Enfant ! si j’étais roi, je donnerais l’empire,
Et mon char, et mon sceptre, et mon peuple à genoux
Et ma couronne d’or, et mes bains de porphyre,
Et mes flottes, à qui la mer ne peut suffire,
Pour un regard de vous !

Si j’étais Dieu, la terre et l’air avec les ondes,
Les anges, les démons courbés devant ma loi,
Et le profond chaos aux entrailles fécondes,
L’éternité, l’espace, et les cieux, et les mondes,
Pour un baiser de toi !

Victor Hugo

Le poème susmentionné est un exemple qui décrit immensément bien l’influence de la femme sur la poésie. En effet, quasiment omniprésentes dans les plus beaux vers, tout poète qui se respecte ne s’est guère dérobé à vouer à quelques muses qui soient des heures pour écrire des sonnets ou des odes inspirées d’elles. D’illustres poètes tels que Victor Hugo, en passant par Charles Baudelaire ou même Guillaume Apollinaire nous ont offert des élégies à la fois sublimes et passionnées.

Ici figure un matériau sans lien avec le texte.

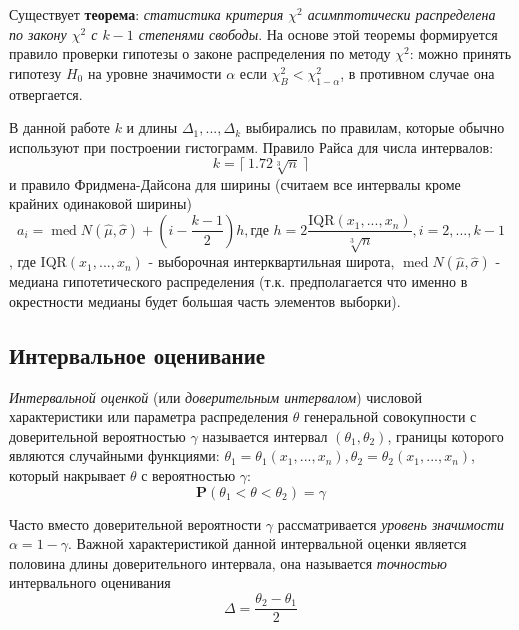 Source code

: \documentclass[12pt,a4paper]{article}
\DeclareMathOperator{\med}{med}
\begin{document}
Существует \textbf{теорема}: \textit{статистика критерия $\chi^2$ асимптотически распределена по закону $\chi^2$ с $k-1$ степенями свободы}. На основе этой теоремы формируется правило проверки гипотезы о законе распределения по методу $\chi^2$: можно принять гипотезу $H_0$ на уровне значимости $\alpha$ если $\chi^2_{B} < \chi^2_{1-\alpha}$, в противном случае она отвергается.

В данной работе $k$ и длины $\Delta_1, ..., \Delta_k$ выбирались по правилам, которые обычно используют при построении гистограмм\cite{histogram}. Правило Райса для числа интервалов:
\begin{equation}
k = \lceil \ 1.72\sqrt[3]{n} \ \rceil 
\end{equation}
и правило Фридмена-Дайсона для ширины (считаем все интервалы кроме крайних одинаковой ширины)
\begin{equation}
a_i = \med{N(\widehat{\mu}, \widehat{\sigma})} + \left(i - \frac{k-1}{2}\right) h, \text{где } h = 2 \frac{\text{IQR} (x_1, ..., x_n)}{\sqrt[3]{n}}, i = 2, ..., k-1
\end{equation}
, где $\text{IQR}(x_1, ..., x_n)$ - выборочная интерквартильная широта, $\med{N(\widehat{\mu}, \widehat{\sigma})}$ - медиана гипотетического распределения (т.к. предполагается что именно в окрестности медианы будет большая часть элементов выборки).

\subsection{Интервальное оценивание}
\textit{Интервальной оценкой} (или \textit{доверительным интервалом}) числовой характеристики или параметра распределения $\theta$ генеральной совокупности с доверительной вероятностью $\gamma$ называется интервал $(\theta_1, \theta_2)$, границы которого являются случайными функциями: $\theta_1 = \theta_1 (x_1, ..., x_n), \theta_2 = \theta_2 (x_1, ..., x_n)$, который накрывает $\theta$ с вероятностью $\gamma$:
\begin{equation}
\mathbf{P}(\theta_1 < \theta < \theta_2) = \gamma
\end{equation}

Часто вместо доверительной вероятности $\gamma$ рассматривается  \textit{уровень значимости} $\alpha = 1 - \gamma$. Важной характеристикой данной интервальной оценки является половина длины доверительного интервала, она называется \textit{точностью} интервального оценивания
\begin{equation}
\Delta = \frac{\theta_2 - \theta_1}{2}
\end{equation}
\end{document}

Remontons le temps : les poètes Troubadours et Trouvères consacrèrent à leurs dames les plus brillants éloges et s’évertuèrent fort fréquemment à prouver leurs dévotions en effectuant des taches masochistes mettant parfois à péril leurs vies pour obtenir le fruit d’amour, la faveur tant espérée ; leur ère était celle de l’idolâtrie et de l’adoration de la madone. Pour donner une illustration à mon assertion, voici un brûlant rondeau datant du XIIIème siècle :

A jointes mains je vous prie,
Douce dame, pitié.
Je suis joyeux quand je vous vois ;
A jointes mains je vous prie :
Ayez pitié de moi,
Dame, je vous en prie.
A jointes mains je vous prie,
Douce dame, ayez pitié de moi.

— Adam de la Halle

A présent, je vous invite à voyager encore plus loin dans le temps pour retrouver Orphée sous un olivier en train de charmer colombes, serpents et renards avec sa lyre, et même les êtres inanimés, c’est-à-dire contemplons l’olivier lui-même sous lequel le poète est assis, cet olivier en train de soupirer sous la beauté des mélodies qu’il a le privilège d’ouïr ! Si le mythe d’Orphée est devenu tant célèbre, ce n’est pas tant pour le talent hors-paire d’auteur-compositeur de l’aède que pour le voyage qu’il a entrepris aux enfers. Et oui, le 1er poète sublime des civilisations grecques antiques a rencontré Hadès pour l’amour d’une femme, pour délivrer Eurydice sa bien-aimée des griffes de la mort, et son périple fut presque réussi. Ainsi, pour l’amour d’une femme, Orphée vécut tel le plus majestueux pratiquant de l’art oratoire. Et pour l’amour d’une femme, Orphée mourut inconsolable !

orphee

Alors, que dirons-nous donc, nous autres poètes de ce siècle, dirons-nous que nous sommes plus grand qu’Orphée et que nous avons su nous affranchir de l’ivresse de la séduction féminine ? Ce serait nous vanter et être de surcroît hypocrites ! Si la poésie est une flamme qui brûle dans le cœur de tout poète, la femme est par essence cette flamme, source des ardeurs et des désirs infinis ! S’il me fallait parler de l’influence de la femme sur la poésie, je dirais qu’elle est omniprésente, et ça je l’ai déjà dit mais j’ajouterais encore que nous en avons besoin – la femme et son influence, car elle est le catalyseur qui accélère la création artistique : elle est raison d’écrire !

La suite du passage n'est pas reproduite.